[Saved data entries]
:::

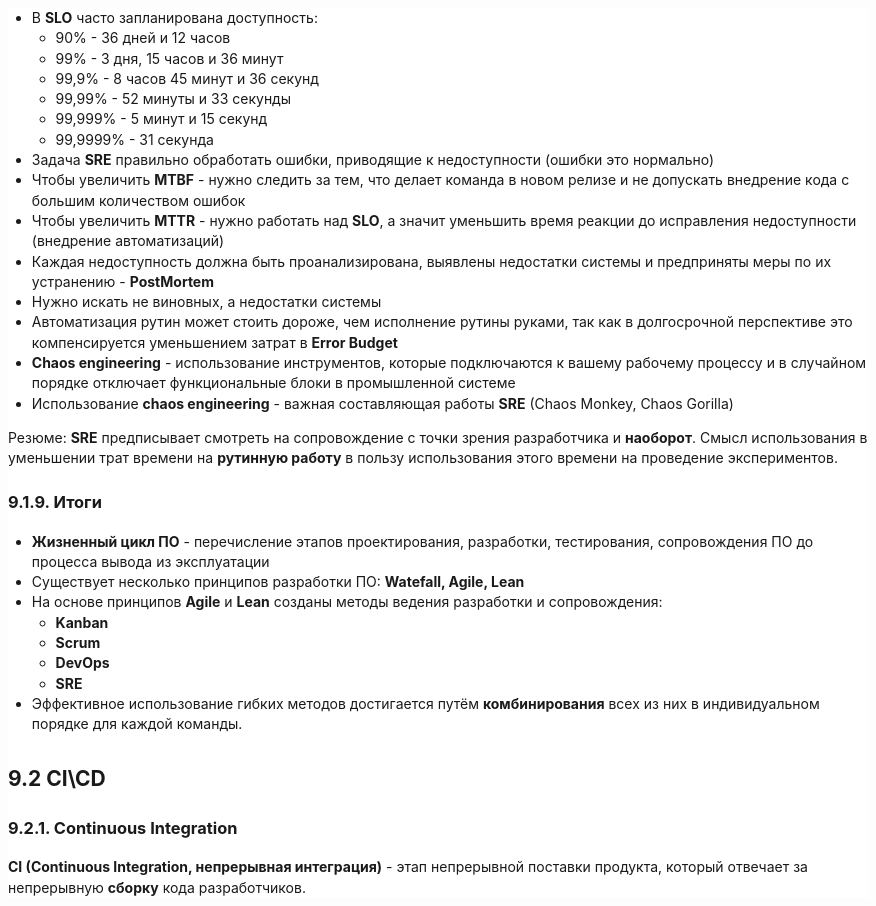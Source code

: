 * В **SLO** часто запланирована доступность:
  * 90% - 36 дней и 12 часов
  * 99% - 3 дня, 15 часов и 36 минут
  * 99,9% - 8 часов 45 минут и 36 секунд
  * 99,99% - 52 минуты и 33 секунды
  * 99,999% - 5 минут и 15 секунд
  * 99,9999% - 31 секунда
* Задача **SRE** правильно обработать ошибки, приводящие к недоступности (ошибки это нормально)
* Чтобы увеличить **MTBF** - нужно следить за тем, что делает команда в новом релизе и не допускать внедрение кода 
с большим количеством ошибок
* Чтобы увеличить **MTTR** - нужно работать над **SLO**, а значит уменьшить время реакции до исправления недоступности
(внедрение автоматизаций)
* Каждая недоступность должна быть проанализирована, выявлены недостатки системы и предприняты меры по их устранению -
**PostMortem**
* Нужно искать не виновных, а недостатки системы
* Автоматизация рутин может стоить дороже, чем исполнение рутины руками, так как в долгосрочной перспективе 
это компенсируется уменьшением затрат в **Error Budget**
* **Chaos engineering** - использование инструментов, которые подключаются к вашему рабочему процессу и в случайном 
порядке отключает функциональные блоки в промышленной системе
* Использование **chaos engineering** - важная составляющая работы **SRE** (Chaos Monkey, Chaos Gorilla)

Резюме:
**SRE** предписывает смотреть на сопровождение с точки зрения разработчика и **наоборот**. Смысл использования 
в уменьшении трат времени на **рутинную работу** в пользу использования этого времени на проведение экспериментов.

### 9.1.9. Итоги
* **Жизненный цикл ПО** - перечисление этапов проектирования, разработки, тестирования, сопровождения ПО до процесса 
вывода из эксплуатации
* Существует несколько принципов разработки ПО: **Watefall, Agile, Lean**
* На основе принципов **Agile** и **Lean** созданы методы ведения разработки и сопровождения:
  * **Kanban**
  * **Scrum**
  * **DevOps**
  * **SRE**
* Эффективное использование гибких методов достигается путём **комбинирования** всех из них в индивидуальном порядке 
для каждой команды.

## 9.2 CI\CD
### 9.2.1. Continuous Integration
**CI (Continuous Integration, непрерывная интеграция)** - этап непрерывной поставки продукта, который отвечает за 
непрерывную **сборку** кода разработчиков.
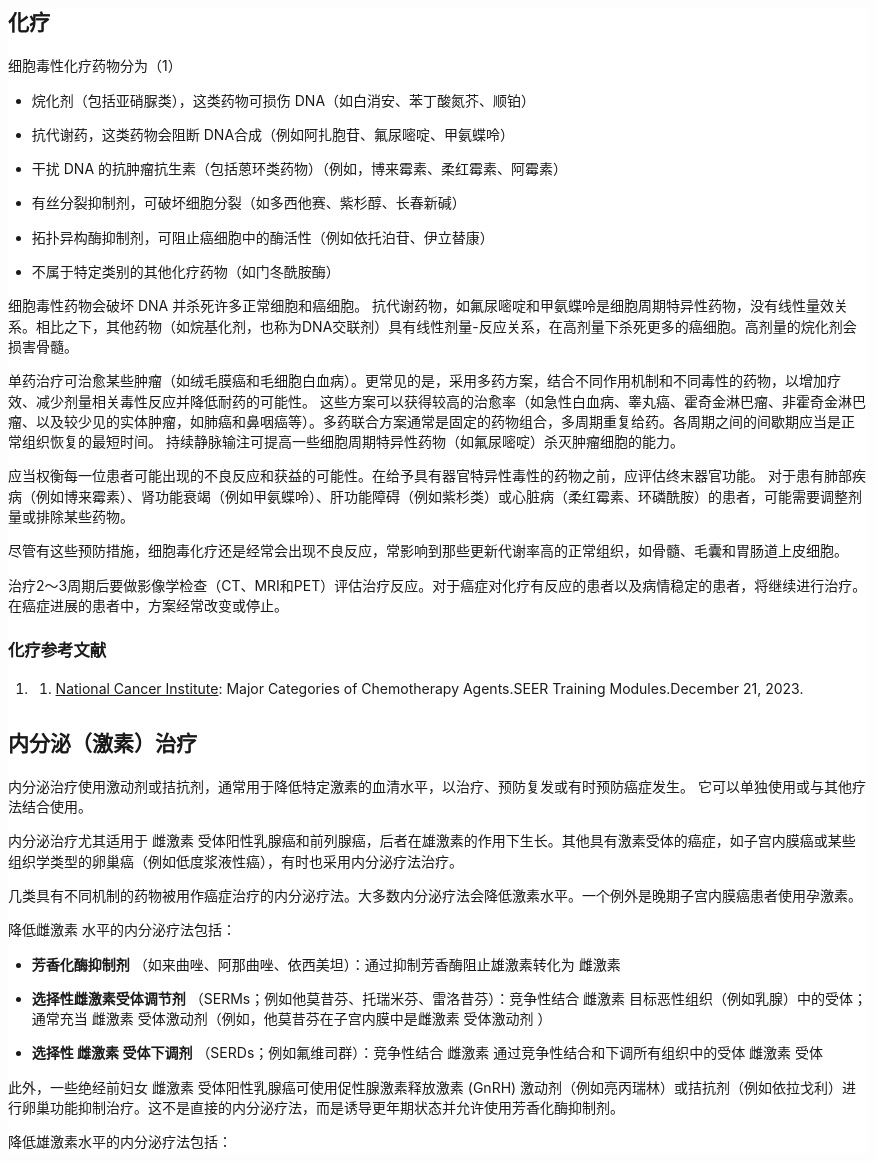 
## 化疗

细胞毒性化疗药物分为（1）

- 烷化剂（包括亚硝脲类），这类药物可损伤 DNA（如白消安、苯丁酸氮芥、顺铂）

- 抗代谢药，这类药物会阻断 DNA合成（例如阿扎胞苷、氟尿嘧啶、甲氨蝶呤）

- 干扰 DNA 的抗肿瘤抗生素（包括蒽环类药物）（例如，博来霉素、柔红霉素、阿霉素）

- 有丝分裂抑制剂，可破坏细胞分裂（如多西他赛、紫杉醇、长春新碱）

- 拓扑异构酶抑制剂，可阻止癌细胞中的酶活性（例如依托泊苷、伊立替康）

- 不属于特定类别的其他化疗药物（如门冬酰胺酶）


细胞毒性药物会破坏 DNA 并杀死许多正常细胞和癌细胞。 抗代谢药物，如氟尿嘧啶和甲氨蝶呤是细胞周期特异性药物，没有线性量效关系。相比之下，其他药物（如烷基化剂，也称为DNA交联剂）具有线性剂量-反应关系，在高剂量下杀死更多的癌细胞。高剂量的烷化剂会损害骨髓。

单药治疗可治愈某些肿瘤（如绒毛膜癌和毛细胞白血病）。更常见的是，采用多药方案，结合不同作用机制和不同毒性的药物，以增加疗效、减少剂量相关毒性反应并降低耐药的可能性。 这些方案可以获得较高的治愈率（如急性白血病、睾丸癌、霍奇金淋巴瘤、非霍奇金淋巴瘤、以及较少见的实体肿瘤，如肺癌和鼻咽癌等）。多药联合方案通常是固定的药物组合，多周期重复给药。各周期之间的间歇期应当是正常组织恢复的最短时间。 持续静脉输注可提高一些细胞周期特异性药物（如氟尿嘧啶）杀灭肿瘤细胞的能力。

应当权衡每一位患者可能出现的不良反应和获益的可能性。在给予具有器官特异性毒性的药物之前，应评估终末器官功能。 对于患有肺部疾病（例如博来霉素）、肾功能衰竭（例如甲氨蝶呤）、肝功能障碍（例如紫杉类）或心脏病（柔红霉素、环磷酰胺）的患者，可能需要调整剂量或排除某些药物。

尽管有这些预防措施，细胞毒化疗还是经常会出现不良反应，常影响到那些更新代谢率高的正常组织，如骨髓、毛囊和胃肠道上皮细胞。

治疗2～3周期后要做影像学检查（CT、MRI和PET）评估治疗反应。对于癌症对化疗有反应的患者以及病情稳定的患者，将继续进行治疗。 在癌症进展的患者中，方案经常改变或停止。

### 化疗参考文献

1. 1. [National Cancer Institute](https://training.seer.cancer.gov/treatment/chemotherapy/types/major-categories.html): Major Categories of Chemotherapy Agents.SEER Training Modules.December 21, 2023.


## 内分泌（激素）治疗

内分泌治疗使用激动剂或拮抗剂，通常用于降低特定激素的血清水平，以治疗、预防复发或有时预防癌症发生。 它可以单独使用或与其他疗法结合使用。

内分泌治疗尤其适用于 雌激素 受体阳性乳腺癌和前列腺癌，后者在雄激素的作用下生长。其他具有激素受体的癌症，如子宫内膜癌或某些组织学类型的卵巢癌（例如低度浆液性癌），有时也采用内分泌疗法治疗。

几类具有不同机制的药物被用作癌症治疗的内分泌疗法。大多数内分泌疗法会降低激素水平。一个例外是晚期子宫内膜癌患者使用孕激素。

降低雌激素 水平的内分泌疗法包括：

- **芳香化酶抑制剂** （如来曲唑、阿那曲唑、依西美坦）：通过抑制芳香酶阻止雄激素转化为 雌激素

- **选择性雌激素受体调节剂** （SERMs；例如他莫昔芬、托瑞米芬、雷洛昔芬）：竞争性结合 雌激素 目标恶性组织（例如乳腺）中的受体；通常充当 雌激素 受体激动剂（例如，他莫昔芬在子宫内膜中是雌激素 受体激动剂 ）

- **选择性 雌激素 受体下调剂** （SERDs；例如氟维司群）：竞争性结合 雌激素 通过竞争性结合和下调所有组织中的受体 雌激素 受体


此外，一些绝经前妇女 雌激素 受体阳性乳腺癌可使用促性腺激素释放激素 (GnRH) 激动剂（例如亮丙瑞林）或拮抗剂（例如依拉戈利）进行卵巢功能抑制治疗。这不是直接的内分泌疗法，而是诱导更年期状态并允许使用芳香化酶抑制剂。

降低雄激素水平的内分泌疗法包括：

:::

**Problem statement**
Pictures excluded, repeat the records exactly from their opening line through the line containing "- 抗代谢药，这类药物会阻断 DNA合成（例如阿扎胞苷、氟尿嘧啶、甲氨蝶呤）".

**Exercise answer**
Source code

: * В **SLO** часто запланирована доступность:
  * 90% - 36 дней и 12 часов
  * 99% - 3 дня, 15 часов и 36 минут
  * 99,9% - 8 часов 45 минут и 36 секунд
  * 99,99% - 52 минуты и 33 секунды
  * 99,999% - 5 минут и 15 секунд
  * 99,9999% - 31 секунда
* Задача **SRE** правильно обработать ошибки, приводящие к недоступности (ошибки это нормально)
* Чтобы увеличить **MTBF** - нужно следить за тем, что делает команда в новом релизе и не допускать внедрение кода 
с большим количеством ошибок
* Чтобы увеличить **MTTR** - нужно работать над **SLO**, а значит уменьшить время реакции до исправления недоступности
(внедрение автоматизаций)
* Каждая недоступность должна быть проанализирована, выявлены недостатки системы и предприняты меры по их устранению -
**PostMortem**
* Нужно искать не виновных, а недостатки системы
* Автоматизация рутин может стоить дороже, чем исполнение рутины руками, так как в долгосрочной перспективе 
это компенсируется уменьшением затрат в **Error Budget**
* **Chaos engineering** - использование инструментов, которые подключаются к вашему рабочему процессу и в случайном 
порядке отключает функциональные блоки в промышленной системе
* Использование **chaos engineering** - важная составляющая работы **SRE** (Chaos Monkey, Chaos Gorilla)

Резюме:
**SRE** предписывает смотреть на сопровождение с точки зрения разработчика и **наоборот**. Смысл использования 
в уменьшении трат времени на **рутинную работу** в пользу использования этого времени на проведение экспериментов.

### 9.1.9. Итоги
* **Жизненный цикл ПО** - перечисление этапов проектирования, разработки, тестирования, сопровождения ПО до процесса 
вывода из эксплуатации
* Существует несколько принципов разработки ПО: **Watefall, Agile, Lean**
* На основе принципов **Agile** и **Lean** созданы методы ведения разработки и сопровождения:
  * **Kanban**
  * **Scrum**
  * **DevOps**
  * **SRE**
* Эффективное использование гибких методов достигается путём **комбинирования** всех из них в индивидуальном порядке 
для каждой команды.

## 9.2 CI\CD
### 9.2.1. Continuous Integration
**CI (Continuous Integration, непрерывная интеграция)** - этап непрерывной поставки продукта, который отвечает за 
непрерывную **сборку** кода разработчиков.
## 化疗

细胞毒性化疗药物分为（1）

- 烷化剂（包括亚硝脲类），这类药物可损伤 DNA（如白消安、苯丁酸氮芥、顺铂）

- 抗代谢药，这类药物会阻断 DNA合成（例如阿扎胞苷、氟尿嘧啶、甲氨蝶呤）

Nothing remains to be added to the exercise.